WCCM ECCOMAS 2026

OpenACC-Accelerated MPM for Slope Failure Simulation with Single-Codebase MPI and OpenMP Benchmarking

Hidano, Soma (Tohoku University)
Terada, Kenjiro (Tohoku University)

In session: MS075B - Advances in Natural Hazard Simulation II

Please login to view abstract download link

The MPM, a particle method with a FEM-like background grid, is widely used in geotechnical engineering to simulate large deformations such as slope failure. GPU-accelerated MPM has been actively studied, yet fully aligned “apples-to-apples” performance evaluations across distributed-memory MPI CPU runs, shared-memory OpenMP CPU runs, and directive-based GPU offloading within a single codebase remain relatively limited. In this study, we develop an OpenACC-offloaded MPM while retaining MPI and OpenMP execution paths in the same Fortran code, enabling consistent benchmarking across CPU (MPI/OpenMP) and GPU (OpenACC, optionally with MPI) configurations within a unified codebase. We report end-to-end performance together with a transparent timing breakdown over major stages, including particle-to-grid (P2G), grid updates, grid-to-particle (G2P), particle management, and I/O. To reduce contention in P2G scatter updates, we maintain node-based particle lists and perform P2G by looping over grid nodes and their associated particles.
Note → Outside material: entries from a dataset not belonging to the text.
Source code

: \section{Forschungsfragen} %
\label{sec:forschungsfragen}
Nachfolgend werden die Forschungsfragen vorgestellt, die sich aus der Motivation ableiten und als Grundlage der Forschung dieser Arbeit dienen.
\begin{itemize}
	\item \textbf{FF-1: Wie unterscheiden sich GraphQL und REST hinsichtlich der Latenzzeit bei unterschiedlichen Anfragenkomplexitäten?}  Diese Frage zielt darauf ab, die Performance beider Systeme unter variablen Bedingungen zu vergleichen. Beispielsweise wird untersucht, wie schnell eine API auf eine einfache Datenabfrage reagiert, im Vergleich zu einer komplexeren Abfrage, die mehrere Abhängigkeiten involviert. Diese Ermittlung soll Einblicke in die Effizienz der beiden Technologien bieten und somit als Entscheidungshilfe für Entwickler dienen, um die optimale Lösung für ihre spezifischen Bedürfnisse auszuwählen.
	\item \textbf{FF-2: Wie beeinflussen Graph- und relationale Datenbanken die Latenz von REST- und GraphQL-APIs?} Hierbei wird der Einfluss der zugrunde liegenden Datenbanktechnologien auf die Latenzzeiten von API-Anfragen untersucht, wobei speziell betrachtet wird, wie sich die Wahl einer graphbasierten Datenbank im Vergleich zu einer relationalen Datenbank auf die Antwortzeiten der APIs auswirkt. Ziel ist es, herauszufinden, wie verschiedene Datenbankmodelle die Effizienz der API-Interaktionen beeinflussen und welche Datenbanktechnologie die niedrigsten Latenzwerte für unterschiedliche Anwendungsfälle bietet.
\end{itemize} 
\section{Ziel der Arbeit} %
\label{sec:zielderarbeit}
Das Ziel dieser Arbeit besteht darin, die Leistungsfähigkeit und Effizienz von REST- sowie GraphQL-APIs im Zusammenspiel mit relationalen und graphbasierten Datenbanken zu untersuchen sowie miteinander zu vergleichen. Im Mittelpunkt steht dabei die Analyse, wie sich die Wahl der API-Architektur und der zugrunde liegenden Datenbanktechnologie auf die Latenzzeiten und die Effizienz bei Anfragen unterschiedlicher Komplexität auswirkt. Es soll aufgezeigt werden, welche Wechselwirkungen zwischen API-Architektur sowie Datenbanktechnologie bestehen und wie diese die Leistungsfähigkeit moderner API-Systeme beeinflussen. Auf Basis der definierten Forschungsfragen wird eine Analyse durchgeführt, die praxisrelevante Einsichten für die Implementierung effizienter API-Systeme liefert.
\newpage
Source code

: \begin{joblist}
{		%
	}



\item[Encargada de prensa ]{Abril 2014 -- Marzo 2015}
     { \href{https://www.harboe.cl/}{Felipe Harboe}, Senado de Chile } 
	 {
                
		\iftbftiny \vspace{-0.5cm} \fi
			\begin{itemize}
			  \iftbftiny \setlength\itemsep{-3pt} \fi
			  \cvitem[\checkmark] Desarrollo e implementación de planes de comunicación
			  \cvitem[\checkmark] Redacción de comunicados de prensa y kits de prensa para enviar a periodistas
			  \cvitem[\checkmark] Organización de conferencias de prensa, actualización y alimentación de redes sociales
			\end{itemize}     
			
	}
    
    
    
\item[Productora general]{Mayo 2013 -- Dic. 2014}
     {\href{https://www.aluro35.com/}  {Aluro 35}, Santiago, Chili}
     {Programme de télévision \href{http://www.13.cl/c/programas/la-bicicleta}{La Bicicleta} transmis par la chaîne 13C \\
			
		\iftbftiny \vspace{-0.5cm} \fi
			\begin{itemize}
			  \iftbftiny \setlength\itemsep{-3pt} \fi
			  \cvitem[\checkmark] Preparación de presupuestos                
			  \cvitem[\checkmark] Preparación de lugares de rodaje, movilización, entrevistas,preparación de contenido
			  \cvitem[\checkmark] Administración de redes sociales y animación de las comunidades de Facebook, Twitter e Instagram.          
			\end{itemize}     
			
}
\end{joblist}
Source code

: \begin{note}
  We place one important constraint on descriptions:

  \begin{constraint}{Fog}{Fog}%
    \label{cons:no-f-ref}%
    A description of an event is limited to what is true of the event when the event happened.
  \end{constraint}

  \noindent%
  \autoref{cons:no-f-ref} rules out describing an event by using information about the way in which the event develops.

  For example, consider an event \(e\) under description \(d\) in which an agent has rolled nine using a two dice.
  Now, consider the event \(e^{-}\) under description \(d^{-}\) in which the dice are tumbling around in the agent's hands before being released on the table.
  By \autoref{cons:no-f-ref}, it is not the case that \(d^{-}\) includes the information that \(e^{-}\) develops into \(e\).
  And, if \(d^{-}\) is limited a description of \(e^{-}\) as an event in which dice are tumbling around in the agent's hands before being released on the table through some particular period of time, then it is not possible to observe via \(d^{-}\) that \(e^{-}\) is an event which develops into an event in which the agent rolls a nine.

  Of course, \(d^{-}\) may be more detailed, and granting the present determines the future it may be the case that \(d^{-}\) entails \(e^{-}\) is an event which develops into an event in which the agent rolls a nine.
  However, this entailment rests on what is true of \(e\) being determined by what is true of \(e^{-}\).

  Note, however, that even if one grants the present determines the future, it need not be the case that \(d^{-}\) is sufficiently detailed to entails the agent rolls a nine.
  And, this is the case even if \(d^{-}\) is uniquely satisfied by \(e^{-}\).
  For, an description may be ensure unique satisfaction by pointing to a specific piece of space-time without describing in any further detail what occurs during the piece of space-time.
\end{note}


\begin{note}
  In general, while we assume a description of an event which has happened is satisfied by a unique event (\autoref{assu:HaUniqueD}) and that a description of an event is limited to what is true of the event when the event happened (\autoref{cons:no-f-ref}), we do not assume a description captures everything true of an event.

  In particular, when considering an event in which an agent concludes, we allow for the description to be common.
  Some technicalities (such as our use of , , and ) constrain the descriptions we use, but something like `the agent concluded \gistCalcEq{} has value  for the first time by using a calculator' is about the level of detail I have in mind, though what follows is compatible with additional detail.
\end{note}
All experiments are conducted on the “Miyabi” supercomputer operated by the Joint Center for Advanced High Performance Computing (JCAHPC). The Miyabi-G GPU nodes adopt NVIDIA GH200 Grace Hopper Superchips connected via NVLink-C2C and provide a cache-coherent, unified CPU–GPU memory system. We further assess multi-node, multi-GPU execution by reusing MPI domain decomposition with one GPU per node, and demonstrate feasibility for a real-scale three-dimensional slope-failure simulation while discussing scalability limits and dominant cost components. Looking ahead, to address long-duration infiltration-induced failure, we will extend the framework toward semi-implicit/implicit time integration and accelerate preconditioners and linear solvers for robust, scalable simulations.